To simplify this problem I'll use a very basic subset of what the dataset might look like:
library(dplyr)
DF <- tibble(id = seq(1:4),
label = c("A", "B", "C", "D"),
val = c(NA, "5, 10", "20", "6, 7, 8"))
DF
# A tibble: 4 × 3
# id label val
# <int> <chr> <chr>
# 1 1 A NA
# 2 2 B 5, 10
# 3 3 C 20
# 4 4 D 6, 7, 8
Note: val
just contains random numbers that have no meaning in this example, but consider them to be a sort of ID number if that helps).

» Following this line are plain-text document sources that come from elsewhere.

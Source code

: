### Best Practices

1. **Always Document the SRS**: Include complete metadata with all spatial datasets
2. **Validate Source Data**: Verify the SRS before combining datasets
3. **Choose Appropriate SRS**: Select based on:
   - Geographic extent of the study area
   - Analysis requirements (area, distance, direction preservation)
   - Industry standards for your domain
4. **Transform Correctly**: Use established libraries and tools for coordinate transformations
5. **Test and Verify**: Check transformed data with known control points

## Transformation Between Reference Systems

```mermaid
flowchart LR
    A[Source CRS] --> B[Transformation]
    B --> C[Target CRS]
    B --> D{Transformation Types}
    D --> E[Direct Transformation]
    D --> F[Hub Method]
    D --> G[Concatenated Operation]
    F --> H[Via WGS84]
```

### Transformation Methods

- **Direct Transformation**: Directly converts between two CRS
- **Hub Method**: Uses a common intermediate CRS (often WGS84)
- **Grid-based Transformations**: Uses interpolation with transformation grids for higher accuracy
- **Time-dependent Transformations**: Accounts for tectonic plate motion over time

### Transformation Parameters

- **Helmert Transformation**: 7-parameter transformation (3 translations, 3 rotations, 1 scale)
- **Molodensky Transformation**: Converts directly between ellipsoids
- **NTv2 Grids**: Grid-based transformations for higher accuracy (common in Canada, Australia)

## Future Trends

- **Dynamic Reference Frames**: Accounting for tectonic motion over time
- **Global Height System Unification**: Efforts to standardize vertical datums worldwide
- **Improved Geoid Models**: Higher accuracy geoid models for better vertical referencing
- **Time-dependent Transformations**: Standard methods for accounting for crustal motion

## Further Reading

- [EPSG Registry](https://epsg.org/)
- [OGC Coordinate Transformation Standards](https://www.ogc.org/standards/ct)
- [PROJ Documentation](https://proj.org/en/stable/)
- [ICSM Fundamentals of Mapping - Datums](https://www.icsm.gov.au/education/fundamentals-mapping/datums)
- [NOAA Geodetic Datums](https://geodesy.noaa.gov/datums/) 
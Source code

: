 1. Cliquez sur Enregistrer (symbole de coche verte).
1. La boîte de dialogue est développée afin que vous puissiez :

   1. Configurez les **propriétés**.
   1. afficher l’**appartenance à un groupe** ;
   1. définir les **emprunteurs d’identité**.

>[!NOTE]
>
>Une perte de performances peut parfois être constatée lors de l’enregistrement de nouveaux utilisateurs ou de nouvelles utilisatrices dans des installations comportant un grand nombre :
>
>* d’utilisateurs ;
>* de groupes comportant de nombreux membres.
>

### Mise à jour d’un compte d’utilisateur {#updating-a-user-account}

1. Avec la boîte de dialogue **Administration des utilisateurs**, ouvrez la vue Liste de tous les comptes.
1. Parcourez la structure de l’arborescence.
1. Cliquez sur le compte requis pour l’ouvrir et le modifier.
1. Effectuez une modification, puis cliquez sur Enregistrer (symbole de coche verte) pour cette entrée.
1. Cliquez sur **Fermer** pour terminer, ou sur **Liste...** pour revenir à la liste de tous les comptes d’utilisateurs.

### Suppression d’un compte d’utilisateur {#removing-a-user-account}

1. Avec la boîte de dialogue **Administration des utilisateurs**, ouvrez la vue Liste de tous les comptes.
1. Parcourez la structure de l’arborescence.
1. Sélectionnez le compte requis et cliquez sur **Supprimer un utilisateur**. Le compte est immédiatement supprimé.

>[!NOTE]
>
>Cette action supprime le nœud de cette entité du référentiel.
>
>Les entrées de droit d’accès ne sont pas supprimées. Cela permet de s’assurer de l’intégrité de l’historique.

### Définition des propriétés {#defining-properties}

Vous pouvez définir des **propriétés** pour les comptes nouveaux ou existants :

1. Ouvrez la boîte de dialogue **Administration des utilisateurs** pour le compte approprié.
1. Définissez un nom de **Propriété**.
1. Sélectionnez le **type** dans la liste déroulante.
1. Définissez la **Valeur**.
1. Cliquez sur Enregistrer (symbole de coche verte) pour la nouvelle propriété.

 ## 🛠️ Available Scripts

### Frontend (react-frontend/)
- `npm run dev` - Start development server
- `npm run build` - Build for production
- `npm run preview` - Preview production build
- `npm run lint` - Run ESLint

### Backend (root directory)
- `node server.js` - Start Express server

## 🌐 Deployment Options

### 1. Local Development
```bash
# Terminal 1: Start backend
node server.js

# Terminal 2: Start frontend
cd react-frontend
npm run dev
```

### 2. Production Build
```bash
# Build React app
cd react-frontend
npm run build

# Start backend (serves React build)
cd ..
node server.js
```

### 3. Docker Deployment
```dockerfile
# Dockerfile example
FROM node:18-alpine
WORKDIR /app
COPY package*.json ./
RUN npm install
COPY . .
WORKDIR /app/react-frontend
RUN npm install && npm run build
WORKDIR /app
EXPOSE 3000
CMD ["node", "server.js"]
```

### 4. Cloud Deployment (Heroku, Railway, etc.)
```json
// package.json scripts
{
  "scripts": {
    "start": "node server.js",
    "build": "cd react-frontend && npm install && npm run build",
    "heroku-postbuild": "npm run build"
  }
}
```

In this example, I would like to:
- identify rows containing commas in the
val
column (as these are the only rows to be changed) - duplicate each row n times such that the only values that change are in the
val
column and consist of a single numeric value (where n is the number of comma separated values) - e.g. 2 duplicate rows for row 2, and 3 duplicate rows for row 4
So far I've only worked out the filter step as below:
DF %>% filter(val %>% stringr::str_detect(pattern = "[,]") == TRUE)
But I'm unsure of how to proceed from here.
This is what my desired output is:
# id label val
# <int> <chr> <chr>
# 1 1 A NA
# 2 2 B 5
# 3 2 B 10
# 4 3 C 20
# 5 4 D 6
# 6 4 D 7
# 7 4 D 8
Any help is appreciated, but I'd prefer to avoid any loops.
Thanks :)